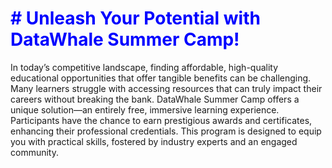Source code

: 

# <span style="color: blue;"># Unleash Your Potential with DataWhale Summer Camp!</span>

In today’s competitive landscape, finding affordable, high-quality educational opportunities that offer tangible benefits can be challenging. Many learners struggle with accessing resources that can truly impact their careers without breaking the bank.
DataWhale Summer Camp offers a unique solution—an entirely free, immersive learning experience. Participants have the chance to earn prestigious awards and certificates, enhancing their professional credentials. This program is designed to equip you with practical skills, fostered by industry experts and an engaged community.

<!--more-->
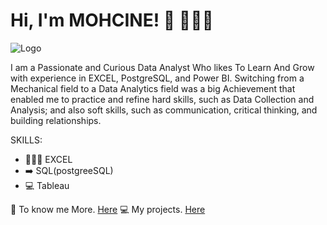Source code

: 
# Hi, I'm MOHCINE! 👋 👨🏼‍💻


![Logo](https://iili.io/HCmJZ79.png)


I am a Passionate and Curious Data Analyst Who likes To Learn And Grow with experience in EXCEL, PostgreSQL, and Power BI.
Switching from a Mechanical field to a Data Analytics field was a big Achievement that enabled me to practice and refine hard skills, such as Data Collection and Analysis; and also soft skills, such as communication, critical thinking, and building relationships.


SKILLS:

- 👨🏼‍💻 EXCEL 
- ➡️  SQL(postgreeSQL)
- 💻  Tableau


 💬 To know me More. [Here](https://www.linkedin.com/in/mohcineyassifi/)
 💻 My projects. [Here](https://github.com/myassifi?tab=repositories)
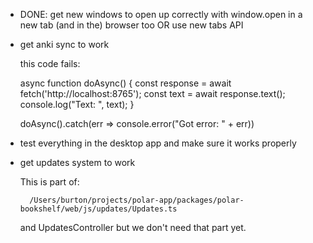 - DONE: get new windows to open up correctly with window.open in a new tab (and
  in the) browser too OR use new tabs API
  
- get anki sync to work

    this code fails:

    async function doAsync() {
        const response = await fetch('http://localhost:8765');
        const text = await response.text();
        console.log("Text: ", text);
    }
    
    doAsync().catch(err => console.error("Got error: " + err))
    


- test everything in the desktop app and make sure it works properly

- get updates system to work

    This is part of: 

        /Users/burton/projects/polar-app/packages/polar-bookshelf/web/js/updates/Updates.ts
    
    and UpdatesController but we don't need that part yet. 
   
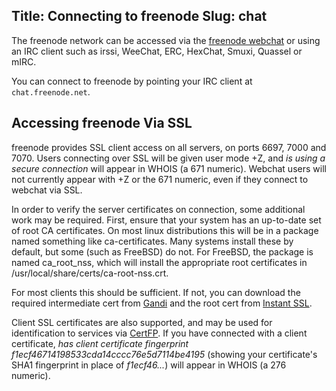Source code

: Title: Connecting to freenode
Slug: chat
---
The freenode network can be accessed via the [freenode webchat](//webchat.freenode.net) or using an IRC client such as irssi, WeeChat, ERC, HexChat, Smuxi, Quassel or mIRC.

You can connect to freenode by pointing your IRC client at `chat.freenode.net`.

## Accessing freenode Via SSL
freenode provides SSL client access on all servers, on ports 6697, 7000 and 7070. Users connecting over SSL will be given user mode +Z, and _is using a secure
connection_ will appear in WHOIS (a 671 numeric). Webchat users will not currently appear with +Z or the 671 numeric, even if they connect to webchat via SSL.

In order to verify the server certificates on connection, some additional work may be required. First, ensure that your system has an up-to-date set of root CA
certificates. On most linux distributions this will be in a package named something like ca-certificates. Many systems install these by default, but some (such
as FreeBSD) do not.  For FreeBSD, the package is named ca_root_nss, which will install the appropriate root certificates in /usr/local/share/certs/ca-root-nss.crt.

 For most clients this should be sufficient. If not, you can download the required intermediate cert from [Gandi](http://crt.gandi.net/GandiStandardSSLCA.crt)
and the root cert from [Instant SSL](http://www.instantssl.com/ssl-certificate-support/cert_installation/UTN-USERFirst-Hardware.crt).

Client SSL certificates are also supported, and may be used for identification to services via [CertFP](certfp/). If you have connected with a client certificate, _has client certificate fingerprint f1ecf46714198533cda14cccc76e5d7114be4195_ (showing
your certificate's SHA1 fingerprint in place of _f1ecf46..._) will appear in WHOIS (a 276 numeric).
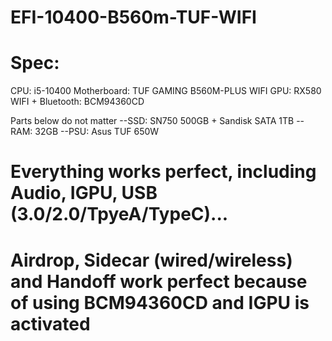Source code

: # EFI-10400-B560m-TUF-WIFI

# Spec:
CPU: i5-10400
Motherboard: TUF GAMING B560M-PLUS WIFI
GPU: RX580
WIFI + Bluetooth: BCM94360CD

Parts below do not matter
--SSD: SN750 500GB + Sandisk SATA 1TB
--RAM: 32GB
--PSU: Asus TUF 650W

# Everything works perfect, including Audio, IGPU, USB (3.0/2.0/TpyeA/TypeC)...
# Airdrop, Sidecar (wired/wireless) and Handoff work perfect because of using BCM94360CD and IGPU is activated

# What to produce:
When you reach the line that has "## Accessing freenode Via SSL" in the data above, start repeating lines exactly, and stop after the line that has "--PSU: Asus TUF 650W"; pictures stay out.

# Solved problem:
## Accessing freenode Via SSL
freenode provides SSL client access on all servers, on ports 6697, 7000 and 7070. Users connecting over SSL will be given user mode +Z, and _is using a secure
connection_ will appear in WHOIS (a 671 numeric). Webchat users will not currently appear with +Z or the 671 numeric, even if they connect to webchat via SSL.

In order to verify the server certificates on connection, some additional work may be required. First, ensure that your system has an up-to-date set of root CA
certificates. On most linux distributions this will be in a package named something like ca-certificates. Many systems install these by default, but some (such
as FreeBSD) do not.  For FreeBSD, the package is named ca_root_nss, which will install the appropriate root certificates in /usr/local/share/certs/ca-root-nss.crt.

 For most clients this should be sufficient. If not, you can download the required intermediate cert from [Gandi](http://crt.gandi.net/GandiStandardSSLCA.crt)
and the root cert from [Instant SSL](http://www.instantssl.com/ssl-certificate-support/cert_installation/UTN-USERFirst-Hardware.crt).

Client SSL certificates are also supported, and may be used for identification to services via [CertFP](certfp/). If you have connected with a client certificate, _has client certificate fingerprint f1ecf46714198533cda14cccc76e5d7114be4195_ (showing
your certificate's SHA1 fingerprint in place of _f1ecf46..._) will appear in WHOIS (a 276 numeric).
Source code

: # EFI-10400-B560m-TUF-WIFI

# Spec:
CPU: i5-10400
Motherboard: TUF GAMING B560M-PLUS WIFI
GPU: RX580
WIFI + Bluetooth: BCM94360CD

Parts below do not matter
--SSD: SN750 500GB + Sandisk SATA 1TB
--RAM: 32GB
--PSU: Asus TUF 650W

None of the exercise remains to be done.